United States District Court, E.D. Washington
Nov 19, 2010
No. CV-09-3109-JPH (E.D. Wash. Nov. 19, 2010)

Opinion

No. CV-09-3109-JPH.

November 19, 2010


ORDER GRANTING PLAINTIFF'S MOTION FOR SUMMARY JUDGMENT AND REMANDING FOR FURTHER ADMINISTRATIVE PROCEEDINGS


BEFORE THE COURT are cross-motions for summary judgment noted for hearing without oral argument on September 17, 2010 (Ct. Rec. 16, 23). Attorney Donald C. Bell represents Plaintiff; Special Assistant United States Attorney Franco L. Becia represents the Commissioner of Social Security (Commissioner). The parties have consented to proceed before a magistrate judge (Ct. Rec. 13). On September 30, 2010, plaintiff filed a reply (Ct. Rec. 26). After reviewing the administrative record and the briefs filed by the parties, the court GRANTS Plaintiff's Motion for Summary Judgment, REVERSES and REMANDS for further administrative proceedings (Ct. Rec. 16) and DENIES Defendant's Motion for Summary Judgment (Ct. Rec. 23).

JURISDICTION

Plaintiff protectively filed applications for disability insurance benefits (DIB) and supplemental security income (SSI) on June 15, 2007, alleging an amended onset disability date of March 23, 2007 (Tr. 98-102) due to depression, anxiety, agoraphobia, body aches, and hand numbness and tingling (Tr. 103, 502-504). The applications were denied initially and on reconsideration (Tr. 28-29, 32-34, 498-499). At hearings before Administrative Law Judge (ALJ) R. S. Chester in December 2008 and April 2009, plaintiff, represented by counsel, psychologist Thomas McKnight, Ph.D., medical expert David Pullman, M.D., and vocational expert (VE) Daniel McKinney testified (Tr. 531-549, 552-593). On May 28, 2009, the ALJ issued an unfavorable decision (Tr. 11-18). The Appeals Council denied Ms. Gorman's request for review on October 9, 2009 (Tr. 4-6). Therefore, the ALJ's decision became the final decision of the Commissioner, which is appealable to the district court pursuant to 42 U.S.C. § 405(g). Plaintiff filed this action for judicial review pursuant to 42 U.S.C. § 405(g) on November 16, 2009 (Ct. Rec. 1, 4).

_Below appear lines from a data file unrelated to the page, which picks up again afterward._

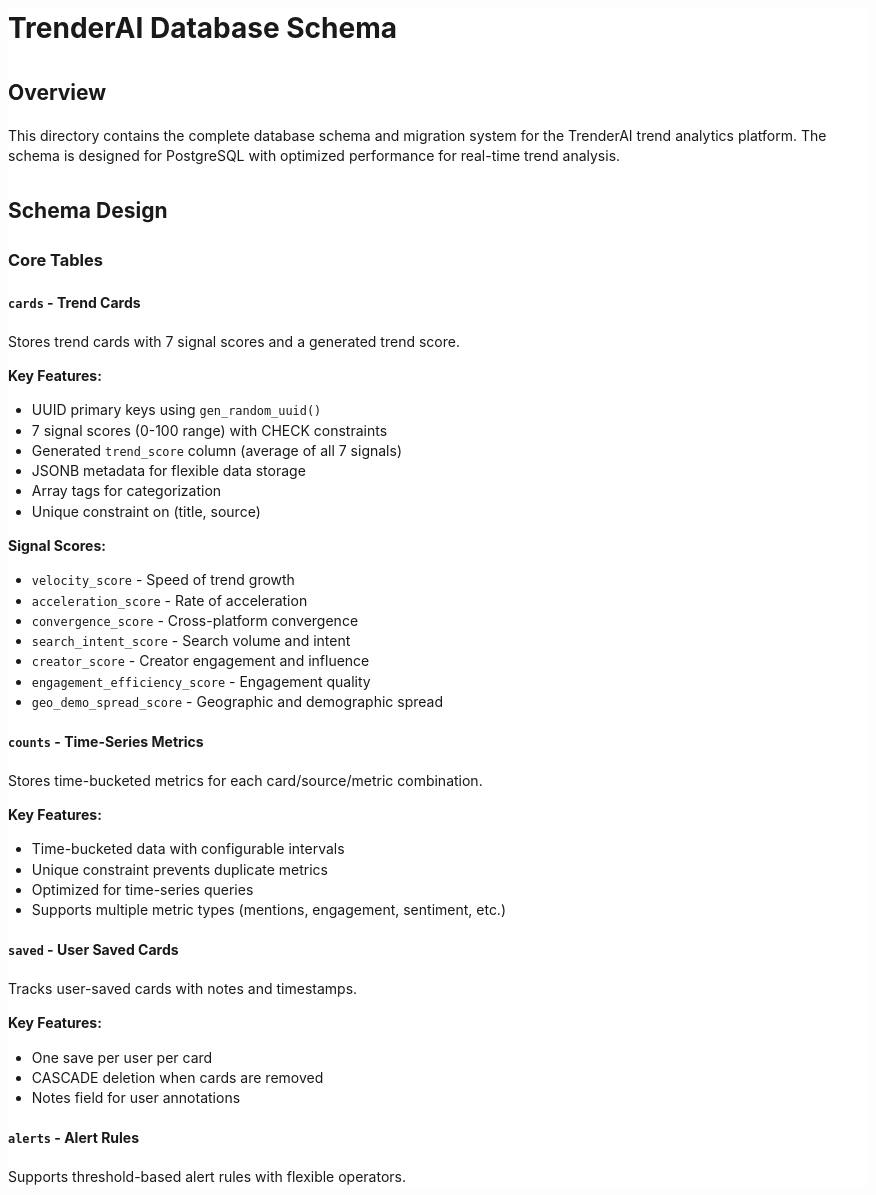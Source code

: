 # TrenderAI Database Schema

## Overview

This directory contains the complete database schema and migration system for the TrenderAI trend analytics platform. The schema is designed for PostgreSQL with optimized performance for real-time trend analysis.

## Schema Design

### Core Tables

#### `cards` - Trend Cards
Stores trend cards with 7 signal scores and a generated trend score.

**Key Features:**
- UUID primary keys using `gen_random_uuid()`
- 7 signal scores (0-100 range) with CHECK constraints
- Generated `trend_score` column (average of all 7 signals)
- JSONB metadata for flexible data storage
- Array tags for categorization
- Unique constraint on (title, source)

**Signal Scores:**
- `velocity_score` - Speed of trend growth
- `acceleration_score` - Rate of acceleration
- `convergence_score` - Cross-platform convergence
- `search_intent_score` - Search volume and intent
- `creator_score` - Creator engagement and influence
- `engagement_efficiency_score` - Engagement quality
- `geo_demo_spread_score` - Geographic and demographic spread

#### `counts` - Time-Series Metrics
Stores time-bucketed metrics for each card/source/metric combination.

**Key Features:**
- Time-bucketed data with configurable intervals
- Unique constraint prevents duplicate metrics
- Optimized for time-series queries
- Supports multiple metric types (mentions, engagement, sentiment, etc.)

#### `saved` - User Saved Cards
Tracks user-saved cards with notes and timestamps.

**Key Features:**
- One save per user per card
- CASCADE deletion when cards are removed
- Notes field for user annotations

#### `alerts` - Alert Rules
Supports threshold-based alert rules with flexible operators.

Despite the amended onset date, the ALJ's decision states the claimant has not been under a disability from September 29, 2004 through the date of the decision (Tr. 18).

STATEMENT OF FACTS

The facts have been presented in the administrative hearing transcript, the ALJ's decision, the briefs of both plaintiff and the Commissioner, and are briefly summarized here.

Plaintiff was 34 on the amended onset date and 36 at the last hearing. She has a ninth grade education. Plaintiff is one test short of earning a GED (Tr. 168, 567). Ms. Gorman has worked as a cashier, fruit packer, retail stock clerk, prep cook/fast food worker, and a customer service representative (Tr. 121, 164, 586-589). She testified she last worked on March 16 or 19, 2007 (Tr. 568-569). Plaintiff has a driver's license and drives, but not at night (Tr. 132). She lives with her fiancé and his mother (Tr. 583). In June 2007, plaintiff opined she could stand one hour. She was able to lift 10 pounds frequently and 20 pounds occasionally (Tr. 132).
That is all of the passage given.